PKS: Undang MK Agar Ada Solusi Jumlah Capim KPK

PKS: Undang MK Agar Ada Solusi Jumlah Capim KPK

- detikNews
Selasa, 11 Okt 2011 10:13 WIB
Jakarta - Kebuntuan sempat terjadi antara Komisi III DPR dan pemerintah kemarin soal jumlah calon pimpinan KPK. Pemerintah yang diwakili oleh Menkum HAM Patrialis Akbar menyatakan ada 8 nama capim KPK yang mesti diseleksi. Namun sebagian fraksi di Komisi III meminta 10 nama.

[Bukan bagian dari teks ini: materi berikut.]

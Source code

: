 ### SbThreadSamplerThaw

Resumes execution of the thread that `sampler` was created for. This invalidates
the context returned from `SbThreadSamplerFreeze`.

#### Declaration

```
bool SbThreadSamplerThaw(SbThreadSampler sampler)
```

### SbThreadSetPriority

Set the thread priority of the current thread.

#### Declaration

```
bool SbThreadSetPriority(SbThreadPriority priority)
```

Rapat Dengar Pendapat pun terpaksa ditunda hingga pekan depan. Beberapa fraksi seperti Partai Demokrat dan PKS meminta waktu agar bisa berkonsultasi dengan pimpinan fraksi masing-masing terkait hal ini. Sementara PKS mengusulkan Komisi mengundang Mahkamah Konstitusi untuk mencari jalan keluar tersebut

“Fraksi PKS yang mengusulkan penundaan ini. Kami melihat perlu cooling down untuk mencari titik temu dari dua pendapat yang berbeda. Di samping itu, menkumHAM, selaku ketua pansel capim KPK, juga tidak bisa memberikan keputusan untuk menerima 10 nama. Sebagai wakil pemerintah, Menkum HAM perlu berkonsultasi dengan presiden terkait perbedaan yang ada di DPR terkait jumlah capim KPK yang dikirim ke DPR,” kata anggota Komisi III dari Fraksi PKS, Nasir Djamil.

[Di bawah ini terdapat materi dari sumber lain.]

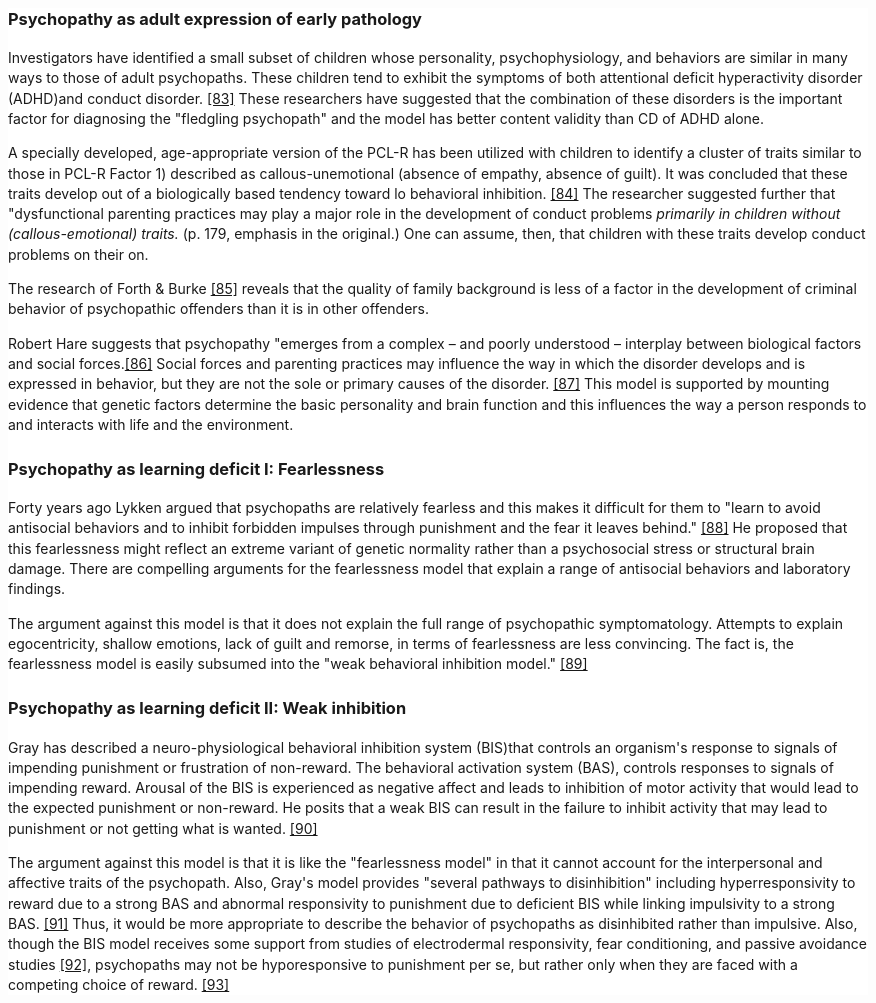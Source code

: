 ### Psychopathy as adult expression of early pathology

Investigators have identified a small subset of children whose personality, psychophysiology, and behaviors are similar in many ways to those of adult psychopaths. These children tend to exhibit the symptoms of both attentional deficit hyperactivity disorder (ADHD)and conduct disorder. [\[83\]](#cite_note-83) These researchers have suggested that the combination of these disorders is the important factor for diagnosing the "fledgling psychopath" and the model has better content validity than CD of ADHD alone.

A specially developed, age-appropriate version of the PCL-R has been utilized with children to identify a cluster of traits similar to those in PCL-R Factor 1) described as callous-unemotional (absence of empathy, absence of guilt). It was concluded that these traits develop out of a biologically based tendency toward lo behavioral inhibition. [\[84\]](#cite_note-84) The researcher suggested further that "dysfunctional parenting practices may play a major role in the development of conduct problems _primarily in children without (callous-emotional) traits._ (p. 179, emphasis in the original.) One can assume, then, that children with these traits develop conduct problems on their on.

The research of Forth & Burke [\[85\]](#cite_note-85) reveals that the quality of family background is less of a factor in the development of criminal behavior of psychopathic offenders than it is in other offenders.

Robert Hare suggests that psychopathy "emerges from a complex – and poorly understood – interplay between biological factors and social forces.[\[86\]](#cite_note-86) Social forces and parenting practices may influence the way in which the disorder develops and is expressed in behavior, but they are not the sole or primary causes of the disorder. [\[87\]](#cite_note-87) This model is supported by mounting evidence that genetic factors determine the basic personality and brain function and this influences the way a person responds to and interacts with life and the environment.

### Psychopathy as learning deficit I: Fearlessness

Forty years ago Lykken argued that psychopaths are relatively fearless and this makes it difficult for them to "learn to avoid antisocial behaviors and to inhibit forbidden impulses through punishment and the fear it leaves behind." [\[88\]](#cite_note-88) He proposed that this fearlessness might reflect an extreme variant of genetic normality rather than a psychosocial stress or structural brain damage. There are compelling arguments for the fearlessness model that explain a range of antisocial behaviors and laboratory findings.

The argument against this model is that it does not explain the full range of psychopathic symptomatology. Attempts to explain egocentricity, shallow emotions, lack of guilt and remorse, in terms of fearlessness are less convincing. The fact is, the fearlessness model is easily subsumed into the "weak behavioral inhibition model." [\[89\]](#cite_note-89)

### Psychopathy as learning deficit II: Weak inhibition

Gray has described a neuro-physiological behavioral inhibition system (BIS)that controls an organism's response to signals of impending punishment or frustration of non-reward. The behavioral activation system (BAS), controls responses to signals of impending reward. Arousal of the BIS is experienced as negative affect and leads to inhibition of motor activity that would lead to the expected punishment or non-reward. He posits that a weak BIS can result in the failure to inhibit activity that may lead to punishment or not getting what is wanted. [\[90\]](#cite_note-90)

The argument against this model is that it is like the "fearlessness model" in that it cannot account for the interpersonal and affective traits of the psychopath. Also, Gray's model provides "several pathways to disinhibition" including hyperresponsivity to reward due to a strong BAS and abnormal responsivity to punishment due to deficient BIS while linking impulsivity to a strong BAS. [\[91\]](#cite_note-91) Thus, it would be more appropriate to describe the behavior of psychopaths as disinhibited rather than impulsive. Also, though the BIS model receives some support from studies of electrodermal responsivity, fear conditioning, and passive avoidance studies [\[92\]](#cite_note-92), psychopaths may not be hyporesponsive to punishment per se, but rather only when they are faced with a competing choice of reward. [\[93\]](#cite_note-93)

SCROLL TO CONTINUE WITH CONTENT

Hal itu disampaikannya di Gedung DPR, Senayan, Jakarta, Selasa (11/10/2011).

Karena perbedaan itulah, Nasir mengusulkan agar Mahkamah Konstitusi dipanggil untuk mendapatkan solusi yang jelas. “Saya mengusulkan agar pimpinan komisi III meminta agar pimpinan DPR mengundang Mahkamah Konstitusi dan pemerintah untuk mencari solusi dari kerumitan hukum,” ujarnya.

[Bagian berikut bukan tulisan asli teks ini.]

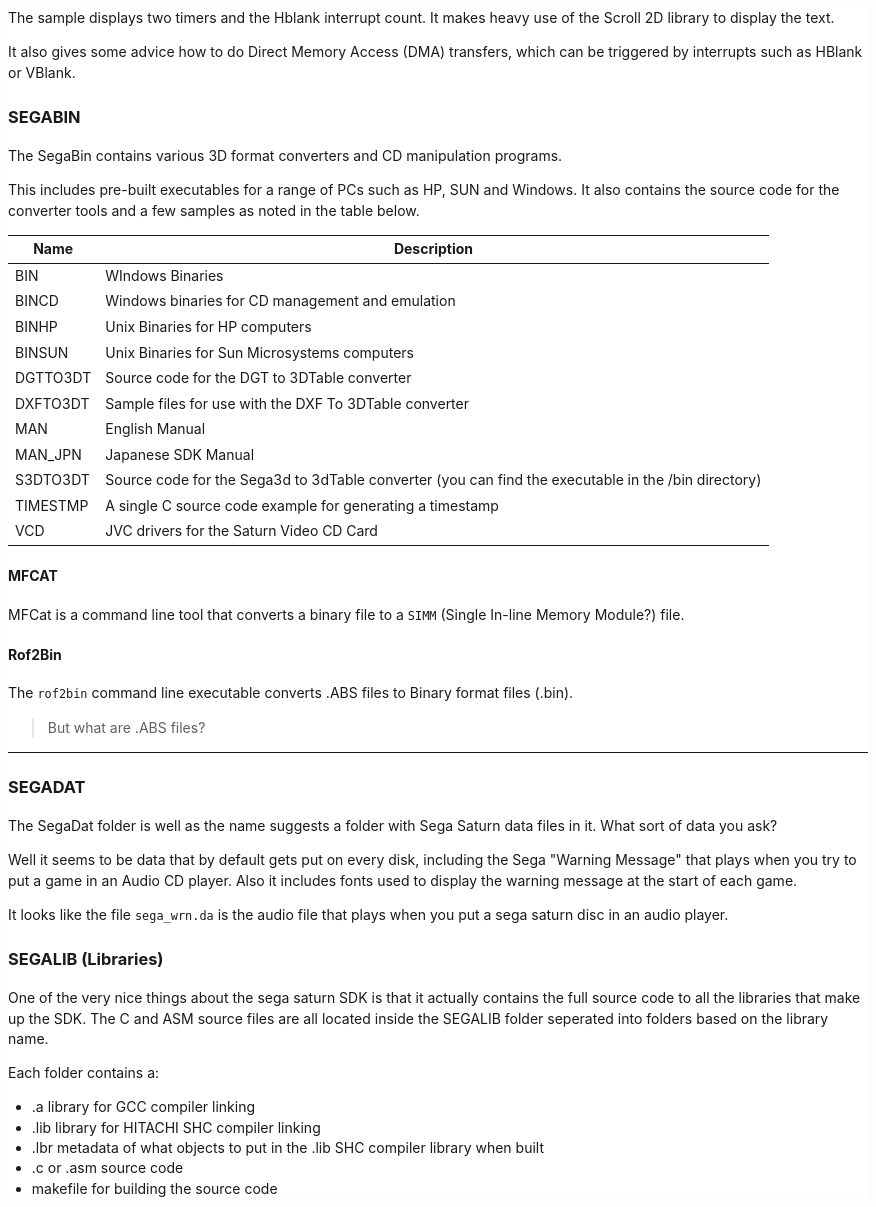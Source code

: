 The sample displays two timers and the Hblank interrupt count. It makes heavy use of the Scroll 2D library to display the text.

It also gives some advice how to do Direct Memory Access (DMA) transfers, which can be triggered by interrupts such as HBlank or VBlank.

### SEGABIN
The SegaBin contains various 3D format converters and CD manipulation programs.

This includes pre-built executables for a range of PCs such as HP, SUN and Windows. It also contains the source code for the converter tools and a few samples as noted in the table below.

Name | Description
---|---
BIN | WIndows Binaries
BINCD | Windows binaries for CD management and emulation
BINHP | Unix Binaries for HP computers
BINSUN | Unix Binaries for Sun Microsystems computers
DGTTO3DT | Source code for the DGT to 3DTable converter
DXFTO3DT | Sample files for use with the DXF To 3DTable converter
MAN | English Manual
MAN_JPN | Japanese SDK Manual
S3DTO3DT | Source code for the Sega3d to 3dTable converter (you can find the executable in the /bin directory)
TIMESTMP | A single C source code example for generating a timestamp
VCD | JVC drivers for the Saturn Video CD Card

#### MFCAT
MFCat is a command line tool that converts a binary file to a `SIMM` (Single In-line Memory Module?) file.

#### Rof2Bin
The `rof2bin` command line executable converts .ABS files to Binary format files (.bin).
> But what are .ABS files?

---
### SEGADAT
The SegaDat folder is well as the name suggests a folder with Sega Saturn data files in it. What sort of data you ask? 

Well it seems to be data that by default gets put on every disk, including the Sega "Warning Message" that plays when you try to put a game in an Audio CD player.
Also it includes fonts used to display the warning message at the start of each game.

It looks like the file `sega_wrn.da` is the audio file that plays when you put a sega saturn disc in an audio player.

### SEGALIB (Libraries)
One of the very nice things about the sega saturn SDK is that it actually contains the full source code to all the libraries that make up the SDK. The C and ASM source files are all located inside the SEGALIB folder seperated into folders based on the library name.

Each folder contains a:
* .a library for GCC compiler linking
* .lib library for HITACHI SHC compiler linking
* .lbr metadata of what objects to put in the .lib SHC compiler library when built
* .c or .asm source code
* makefile for building the source code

Nasir juga membantah penundaan pengambilan keputusan jumlah capim KPK berkaitan dengan isu reshuffle. Menurutnya, penundaan dilakukan agar ada kesepakatan yang bulat diantara fraksi-fraksi.

“Jadi penundaaan ini tidak ada kaitannya dengan isu reshuffle kabinet. Fraksi PKS punya tanggung jawab untuk menjaga kebersamaan agar keputusan bisa bulat. Tapi kalau sudah diupayakan tidak sepakat ya akhirnya voting,” imbuhnya.